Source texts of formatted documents

|---|

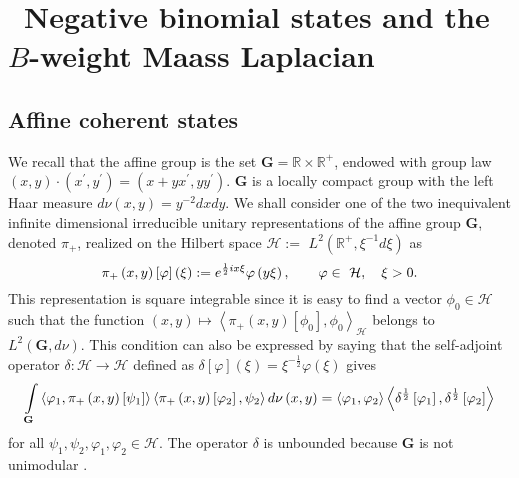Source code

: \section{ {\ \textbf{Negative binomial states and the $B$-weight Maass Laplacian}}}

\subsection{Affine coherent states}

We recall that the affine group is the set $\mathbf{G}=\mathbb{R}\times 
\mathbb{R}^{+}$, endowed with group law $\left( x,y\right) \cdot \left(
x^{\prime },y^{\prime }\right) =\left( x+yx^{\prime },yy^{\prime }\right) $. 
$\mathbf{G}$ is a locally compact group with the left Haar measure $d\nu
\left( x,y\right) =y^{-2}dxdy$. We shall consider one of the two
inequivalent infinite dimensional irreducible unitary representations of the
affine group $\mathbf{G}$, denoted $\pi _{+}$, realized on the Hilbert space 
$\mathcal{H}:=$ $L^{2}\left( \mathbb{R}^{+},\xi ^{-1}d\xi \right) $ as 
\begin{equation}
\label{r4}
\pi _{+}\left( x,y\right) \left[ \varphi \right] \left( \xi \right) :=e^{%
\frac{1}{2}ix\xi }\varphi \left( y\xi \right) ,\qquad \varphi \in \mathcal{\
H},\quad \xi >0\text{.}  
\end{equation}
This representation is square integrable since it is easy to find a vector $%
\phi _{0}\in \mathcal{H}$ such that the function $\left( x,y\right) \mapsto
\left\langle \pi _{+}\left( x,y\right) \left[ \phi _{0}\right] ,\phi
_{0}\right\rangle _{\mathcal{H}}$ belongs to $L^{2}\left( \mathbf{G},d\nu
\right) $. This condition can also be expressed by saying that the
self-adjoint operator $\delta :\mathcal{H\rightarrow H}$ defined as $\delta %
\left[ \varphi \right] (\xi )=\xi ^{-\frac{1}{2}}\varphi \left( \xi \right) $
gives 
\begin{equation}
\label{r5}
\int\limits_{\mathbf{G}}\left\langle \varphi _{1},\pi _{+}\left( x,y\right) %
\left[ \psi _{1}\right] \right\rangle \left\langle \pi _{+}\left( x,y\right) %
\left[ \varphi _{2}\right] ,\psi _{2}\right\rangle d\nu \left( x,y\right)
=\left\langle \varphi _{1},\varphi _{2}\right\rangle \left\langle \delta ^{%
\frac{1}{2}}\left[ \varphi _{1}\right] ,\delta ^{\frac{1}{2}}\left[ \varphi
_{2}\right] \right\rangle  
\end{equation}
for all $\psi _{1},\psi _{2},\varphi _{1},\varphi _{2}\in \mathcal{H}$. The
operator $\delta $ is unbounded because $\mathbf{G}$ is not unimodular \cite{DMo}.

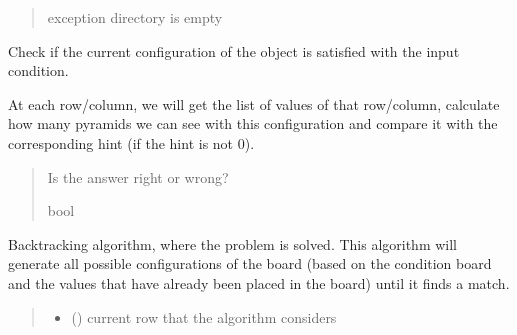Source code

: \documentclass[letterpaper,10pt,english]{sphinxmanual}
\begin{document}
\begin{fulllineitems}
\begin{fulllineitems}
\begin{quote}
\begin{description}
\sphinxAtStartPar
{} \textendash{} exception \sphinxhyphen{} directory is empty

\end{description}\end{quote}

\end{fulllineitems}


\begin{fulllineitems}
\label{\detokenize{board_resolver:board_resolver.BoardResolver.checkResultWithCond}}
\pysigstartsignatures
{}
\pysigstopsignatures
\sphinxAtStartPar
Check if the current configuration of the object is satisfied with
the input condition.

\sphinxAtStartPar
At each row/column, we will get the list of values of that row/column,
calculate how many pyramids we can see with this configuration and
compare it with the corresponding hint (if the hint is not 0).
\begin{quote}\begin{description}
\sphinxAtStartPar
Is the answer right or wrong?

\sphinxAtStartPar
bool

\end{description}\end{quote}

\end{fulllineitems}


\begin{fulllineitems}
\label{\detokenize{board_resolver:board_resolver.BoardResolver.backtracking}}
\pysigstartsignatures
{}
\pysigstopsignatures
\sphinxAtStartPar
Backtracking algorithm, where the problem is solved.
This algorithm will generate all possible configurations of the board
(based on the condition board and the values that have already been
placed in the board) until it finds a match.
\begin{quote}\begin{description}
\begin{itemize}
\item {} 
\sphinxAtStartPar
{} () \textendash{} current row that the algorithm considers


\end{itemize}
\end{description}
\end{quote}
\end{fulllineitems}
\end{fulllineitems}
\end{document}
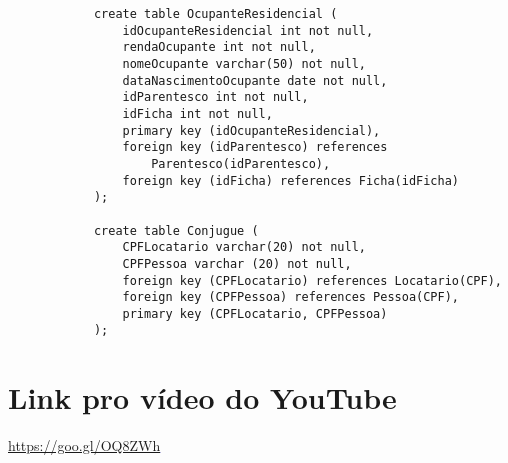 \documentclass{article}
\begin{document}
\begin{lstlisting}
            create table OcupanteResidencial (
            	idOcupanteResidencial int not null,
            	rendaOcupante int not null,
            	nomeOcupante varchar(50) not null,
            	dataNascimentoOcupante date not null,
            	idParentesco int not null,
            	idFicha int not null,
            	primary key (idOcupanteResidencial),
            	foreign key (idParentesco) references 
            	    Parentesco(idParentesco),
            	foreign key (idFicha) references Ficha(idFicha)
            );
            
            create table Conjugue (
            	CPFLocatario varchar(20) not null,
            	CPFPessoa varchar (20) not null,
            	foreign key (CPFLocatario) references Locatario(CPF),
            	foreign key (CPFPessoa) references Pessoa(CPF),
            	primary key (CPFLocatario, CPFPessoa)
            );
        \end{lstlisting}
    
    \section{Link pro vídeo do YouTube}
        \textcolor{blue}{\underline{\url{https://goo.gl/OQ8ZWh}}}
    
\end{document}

|---|

- What this task involves: Would you return all of the data above word for word, omitting every picture?

- Answer below:
Source code

: \section{ {\ \textbf{Negative binomial states and the $B$-weight Maass Laplacian}}}

\subsection{Affine coherent states}

We recall that the affine group is the set $\mathbf{G}=\mathbb{R}\times 
\mathbb{R}^{+}$, endowed with group law $\left( x,y\right) \cdot \left(
x^{\prime },y^{\prime }\right) =\left( x+yx^{\prime },yy^{\prime }\right) $. 
$\mathbf{G}$ is a locally compact group with the left Haar measure $d\nu
\left( x,y\right) =y^{-2}dxdy$. We shall consider one of the two
inequivalent infinite dimensional irreducible unitary representations of the
affine group $\mathbf{G}$, denoted $\pi _{+}$, realized on the Hilbert space 
$\mathcal{H}:=$ $L^{2}\left( \mathbb{R}^{+},\xi ^{-1}d\xi \right) $ as 
\begin{equation}
\label{r4}
\pi _{+}\left( x,y\right) \left[ \varphi \right] \left( \xi \right) :=e^{%
\frac{1}{2}ix\xi }\varphi \left( y\xi \right) ,\qquad \varphi \in \mathcal{\
H},\quad \xi >0\text{.}  
\end{equation}
This representation is square integrable since it is easy to find a vector $%
\phi _{0}\in \mathcal{H}$ such that the function $\left( x,y\right) \mapsto
\left\langle \pi _{+}\left( x,y\right) \left[ \phi _{0}\right] ,\phi
_{0}\right\rangle _{\mathcal{H}}$ belongs to $L^{2}\left( \mathbf{G},d\nu
\right) $. This condition can also be expressed by saying that the
self-adjoint operator $\delta :\mathcal{H\rightarrow H}$ defined as $\delta %
\left[ \varphi \right] (\xi )=\xi ^{-\frac{1}{2}}\varphi \left( \xi \right) $
gives 
\begin{equation}
\label{r5}
\int\limits_{\mathbf{G}}\left\langle \varphi _{1},\pi _{+}\left( x,y\right) %
\left[ \psi _{1}\right] \right\rangle \left\langle \pi _{+}\left( x,y\right) %
\left[ \varphi _{2}\right] ,\psi _{2}\right\rangle d\nu \left( x,y\right)
=\left\langle \varphi _{1},\varphi _{2}\right\rangle \left\langle \delta ^{%
\frac{1}{2}}\left[ \varphi _{1}\right] ,\delta ^{\frac{1}{2}}\left[ \varphi
_{2}\right] \right\rangle  
\end{equation}
for all $\psi _{1},\psi _{2},\varphi _{1},\varphi _{2}\in \mathcal{H}$. The
operator $\delta $ is unbounded because $\mathbf{G}$ is not unimodular \cite{DMo}.

Source code

: \documentclass[letterpaper,10pt,english]{sphinxmanual}
\begin{document}
\begin{fulllineitems}
\begin{fulllineitems}
\begin{quote}
\begin{description}
\sphinxAtStartPar
{} \textendash{} exception \sphinxhyphen{} directory is empty

\end{description}\end{quote}

\end{fulllineitems}


\begin{fulllineitems}
\label{\detokenize{board_resolver:board_resolver.BoardResolver.checkResultWithCond}}
\pysigstartsignatures
{}
\pysigstopsignatures
\sphinxAtStartPar
Check if the current configuration of the object is satisfied with
the input condition.

\sphinxAtStartPar
At each row/column, we will get the list of values of that row/column,
calculate how many pyramids we can see with this configuration and
compare it with the corresponding hint (if the hint is not 0).
\begin{quote}\begin{description}
\sphinxAtStartPar
Is the answer right or wrong?

\sphinxAtStartPar
bool

\end{description}\end{quote}

\end{fulllineitems}


\begin{fulllineitems}
\label{\detokenize{board_resolver:board_resolver.BoardResolver.backtracking}}
\pysigstartsignatures
{}
\pysigstopsignatures
\sphinxAtStartPar
Backtracking algorithm, where the problem is solved.
This algorithm will generate all possible configurations of the board
(based on the condition board and the values that have already been
placed in the board) until it finds a match.
\begin{quote}\begin{description}
\begin{itemize}
\item {} 
\sphinxAtStartPar
{} () \textendash{} current row that the algorithm considers


\end{itemize}
\end{description}
\end{quote}
\end{fulllineitems}
\end{fulllineitems}
\end{document}
 \documentclass{article}
\begin{document}
\begin{lstlisting}
            create table OcupanteResidencial (
            	idOcupanteResidencial int not null,
            	rendaOcupante int not null,
            	nomeOcupante varchar(50) not null,
            	dataNascimentoOcupante date not null,
            	idParentesco int not null,
            	idFicha int not null,
            	primary key (idOcupanteResidencial),
            	foreign key (idParentesco) references 
            	    Parentesco(idParentesco),
            	foreign key (idFicha) references Ficha(idFicha)
            );
            
            create table Conjugue (
            	CPFLocatario varchar(20) not null,
            	CPFPessoa varchar (20) not null,
            	foreign key (CPFLocatario) references Locatario(CPF),
            	foreign key (CPFPessoa) references Pessoa(CPF),
            	primary key (CPFLocatario, CPFPessoa)
            );
        \end{lstlisting}
    
    \section{Link pro vídeo do YouTube}
        \textcolor{blue}{\underline{\url{https://goo.gl/OQ8ZWh}}}
    
\end{document}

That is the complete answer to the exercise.